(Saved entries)

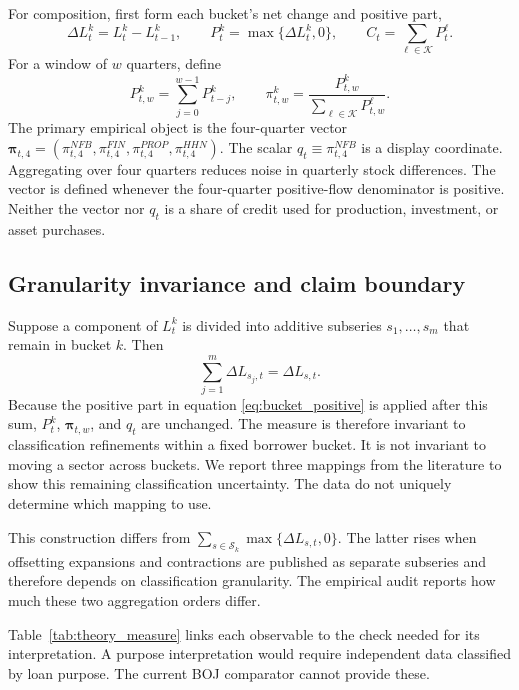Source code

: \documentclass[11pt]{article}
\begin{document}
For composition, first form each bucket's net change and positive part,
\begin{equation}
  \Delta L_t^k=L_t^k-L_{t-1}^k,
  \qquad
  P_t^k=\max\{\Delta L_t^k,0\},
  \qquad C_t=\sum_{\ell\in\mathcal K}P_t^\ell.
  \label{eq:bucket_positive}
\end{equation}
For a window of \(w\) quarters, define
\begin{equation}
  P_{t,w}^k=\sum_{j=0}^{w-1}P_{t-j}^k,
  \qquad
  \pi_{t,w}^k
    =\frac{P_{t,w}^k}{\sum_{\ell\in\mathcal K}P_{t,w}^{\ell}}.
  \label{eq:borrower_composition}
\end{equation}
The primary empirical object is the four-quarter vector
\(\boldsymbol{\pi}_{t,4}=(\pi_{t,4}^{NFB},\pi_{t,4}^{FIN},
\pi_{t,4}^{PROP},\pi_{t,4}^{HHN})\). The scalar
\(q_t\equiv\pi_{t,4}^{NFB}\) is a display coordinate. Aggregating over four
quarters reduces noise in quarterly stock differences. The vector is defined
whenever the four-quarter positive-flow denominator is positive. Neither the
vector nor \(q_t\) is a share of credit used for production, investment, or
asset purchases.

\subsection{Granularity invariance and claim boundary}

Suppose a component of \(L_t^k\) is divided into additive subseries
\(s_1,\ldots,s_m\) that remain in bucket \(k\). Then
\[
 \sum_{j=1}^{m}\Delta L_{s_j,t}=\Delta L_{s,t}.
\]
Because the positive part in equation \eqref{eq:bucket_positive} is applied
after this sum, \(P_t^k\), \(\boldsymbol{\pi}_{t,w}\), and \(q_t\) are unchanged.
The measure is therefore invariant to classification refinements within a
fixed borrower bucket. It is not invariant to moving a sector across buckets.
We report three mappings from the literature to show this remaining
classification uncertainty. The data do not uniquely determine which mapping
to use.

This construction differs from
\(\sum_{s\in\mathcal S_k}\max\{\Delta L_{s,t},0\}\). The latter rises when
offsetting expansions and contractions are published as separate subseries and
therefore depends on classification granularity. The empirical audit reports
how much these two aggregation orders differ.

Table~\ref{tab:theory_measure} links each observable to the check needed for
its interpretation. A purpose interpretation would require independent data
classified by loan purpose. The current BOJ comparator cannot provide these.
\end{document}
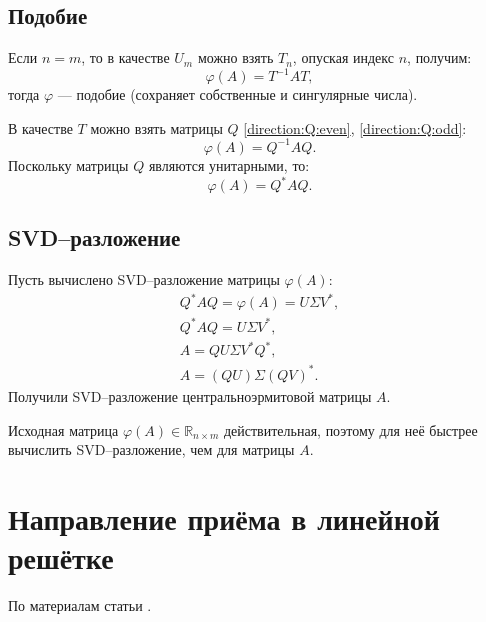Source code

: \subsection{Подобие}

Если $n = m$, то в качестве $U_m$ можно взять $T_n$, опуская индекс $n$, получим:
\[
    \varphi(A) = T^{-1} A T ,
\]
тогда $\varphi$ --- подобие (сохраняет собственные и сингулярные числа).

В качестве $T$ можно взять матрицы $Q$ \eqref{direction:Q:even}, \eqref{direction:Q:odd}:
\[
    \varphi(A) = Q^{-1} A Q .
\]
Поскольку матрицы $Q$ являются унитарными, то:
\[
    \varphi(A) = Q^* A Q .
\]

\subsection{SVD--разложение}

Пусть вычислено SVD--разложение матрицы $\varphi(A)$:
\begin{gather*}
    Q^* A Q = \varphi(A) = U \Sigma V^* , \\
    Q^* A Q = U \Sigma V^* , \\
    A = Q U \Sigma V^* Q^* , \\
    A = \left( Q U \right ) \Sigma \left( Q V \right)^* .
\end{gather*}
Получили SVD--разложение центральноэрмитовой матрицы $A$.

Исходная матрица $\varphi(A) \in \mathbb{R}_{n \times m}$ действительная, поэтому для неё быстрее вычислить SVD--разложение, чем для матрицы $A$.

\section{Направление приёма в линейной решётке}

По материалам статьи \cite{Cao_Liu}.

* * *

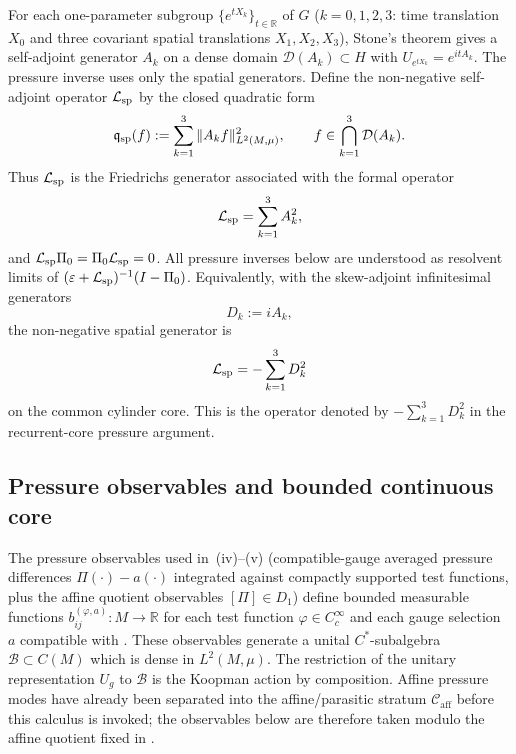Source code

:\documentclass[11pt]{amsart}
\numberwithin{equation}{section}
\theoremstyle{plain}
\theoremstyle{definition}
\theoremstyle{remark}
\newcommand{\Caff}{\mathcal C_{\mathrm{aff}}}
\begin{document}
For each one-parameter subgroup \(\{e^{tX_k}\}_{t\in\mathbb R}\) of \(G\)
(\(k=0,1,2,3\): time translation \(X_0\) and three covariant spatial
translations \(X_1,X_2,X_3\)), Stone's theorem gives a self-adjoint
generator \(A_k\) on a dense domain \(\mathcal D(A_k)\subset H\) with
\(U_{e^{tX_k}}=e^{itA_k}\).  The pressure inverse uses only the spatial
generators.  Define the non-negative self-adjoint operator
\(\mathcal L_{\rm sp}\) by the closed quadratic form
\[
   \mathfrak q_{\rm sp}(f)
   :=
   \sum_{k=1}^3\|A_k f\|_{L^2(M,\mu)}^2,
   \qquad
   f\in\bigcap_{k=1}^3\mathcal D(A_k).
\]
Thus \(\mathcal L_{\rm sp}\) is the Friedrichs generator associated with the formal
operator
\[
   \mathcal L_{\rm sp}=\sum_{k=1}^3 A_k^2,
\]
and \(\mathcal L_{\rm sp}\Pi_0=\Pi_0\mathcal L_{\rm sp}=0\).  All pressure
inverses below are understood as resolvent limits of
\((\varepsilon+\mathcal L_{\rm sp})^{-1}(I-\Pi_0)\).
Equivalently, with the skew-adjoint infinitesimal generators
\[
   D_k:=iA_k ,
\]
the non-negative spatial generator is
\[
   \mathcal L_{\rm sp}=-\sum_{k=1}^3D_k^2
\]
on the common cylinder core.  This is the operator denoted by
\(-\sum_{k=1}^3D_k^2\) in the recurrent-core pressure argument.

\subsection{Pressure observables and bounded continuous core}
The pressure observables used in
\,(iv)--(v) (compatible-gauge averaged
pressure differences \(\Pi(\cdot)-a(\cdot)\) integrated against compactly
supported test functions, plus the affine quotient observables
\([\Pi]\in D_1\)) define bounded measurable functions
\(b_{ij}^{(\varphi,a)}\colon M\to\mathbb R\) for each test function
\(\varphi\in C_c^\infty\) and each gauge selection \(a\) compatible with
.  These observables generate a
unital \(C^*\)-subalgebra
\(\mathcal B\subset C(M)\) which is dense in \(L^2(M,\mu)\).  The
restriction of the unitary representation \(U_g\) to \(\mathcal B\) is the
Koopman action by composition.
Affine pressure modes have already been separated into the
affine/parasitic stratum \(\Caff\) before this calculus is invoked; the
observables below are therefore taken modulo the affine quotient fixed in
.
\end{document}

==

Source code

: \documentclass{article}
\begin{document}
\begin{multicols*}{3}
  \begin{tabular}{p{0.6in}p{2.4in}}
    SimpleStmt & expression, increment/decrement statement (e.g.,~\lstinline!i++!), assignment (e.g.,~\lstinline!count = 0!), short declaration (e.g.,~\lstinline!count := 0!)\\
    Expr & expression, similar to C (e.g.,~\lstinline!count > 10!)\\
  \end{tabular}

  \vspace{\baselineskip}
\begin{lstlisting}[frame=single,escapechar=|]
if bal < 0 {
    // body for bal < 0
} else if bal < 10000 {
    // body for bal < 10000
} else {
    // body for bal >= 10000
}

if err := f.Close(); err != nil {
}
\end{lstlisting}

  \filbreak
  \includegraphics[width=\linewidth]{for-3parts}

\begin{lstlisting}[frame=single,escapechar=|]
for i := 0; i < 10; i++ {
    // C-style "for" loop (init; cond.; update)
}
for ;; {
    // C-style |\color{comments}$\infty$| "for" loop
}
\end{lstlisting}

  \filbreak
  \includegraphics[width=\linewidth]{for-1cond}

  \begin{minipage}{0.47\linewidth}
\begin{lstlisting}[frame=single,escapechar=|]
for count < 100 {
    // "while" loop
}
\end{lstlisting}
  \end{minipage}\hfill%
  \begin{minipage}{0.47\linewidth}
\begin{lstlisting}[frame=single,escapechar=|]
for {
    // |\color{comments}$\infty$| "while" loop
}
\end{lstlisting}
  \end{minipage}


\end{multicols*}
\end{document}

• _YOUR INSTRUCTIONS_
Every line holding the string "linewidth" should be copied here, so please find those lines in the data.

• _WRITTEN ANSWER_
  \includegraphics[width=\linewidth]{for-3parts}
  \includegraphics[width=\linewidth]{for-1cond}
  \begin{minipage}{0.47\linewidth}
  \begin{minipage}{0.47\linewidth}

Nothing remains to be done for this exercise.